**Plain-text document sources:**
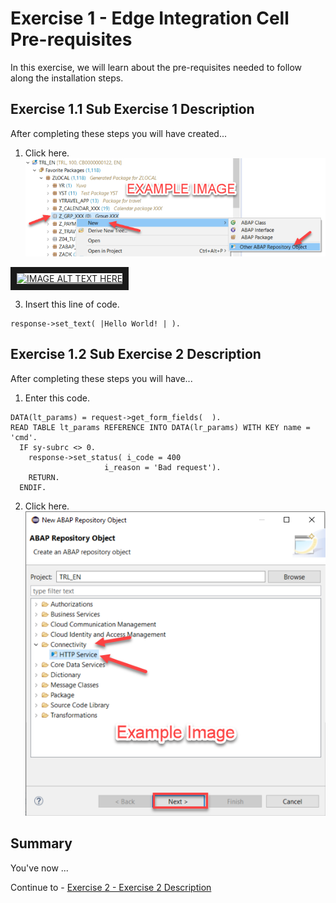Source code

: # Exercise 1 - Edge Integration Cell Pre-requisites

In this exercise, we will learn about the pre-requisites needed to follow along the installation steps. 

## Exercise 1.1 Sub Exercise 1 Description

After completing these steps you will have created...

1. Click here.
<br>![](/exercises/ex1/images/01_01_0010.png)

<a href="http://www.youtube.com/watch?feature=player_embedded&v=frIt_8ZsEQQ
" target="_blank"><img src="http://img.youtube.com/vi/frIt_8ZsEQQ/0.jpg" 
alt="IMAGE ALT TEXT HERE" width="350" height="280" border="10" /></a>

3.	Insert this line of code.
```abap
response->set_text( |Hello World! | ). 
```



## Exercise 1.2 Sub Exercise 2 Description

After completing these steps you will have...

1.	Enter this code.
```abap
DATA(lt_params) = request->get_form_fields(  ).
READ TABLE lt_params REFERENCE INTO DATA(lr_params) WITH KEY name = 'cmd'.
  IF sy-subrc <> 0.
    response->set_status( i_code = 400
                     i_reason = 'Bad request').
    RETURN.
  ENDIF.

```

2.	Click here.
<br>![](/exercises/ex1/images/01_02_0010.png)


## Summary

You've now ...

Continue to - [Exercise 2 - Exercise 2 Description](../ex2/README.md)


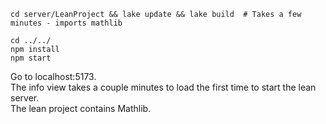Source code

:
 ```
cd server/LeanProject && lake update && lake build  # Takes a few minutes - imports mathlib

cd ../../
npm install
npm start
```

Go to localhost:5173.  
The info view takes a couple minutes to load the first time to start the lean server.  
The lean project contains Mathlib.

**YOUR TASK:**
For the records above, state the number of lines that contain "minutes", and provide nothing further.

**OUTPUT FOR THIS TASK:**
2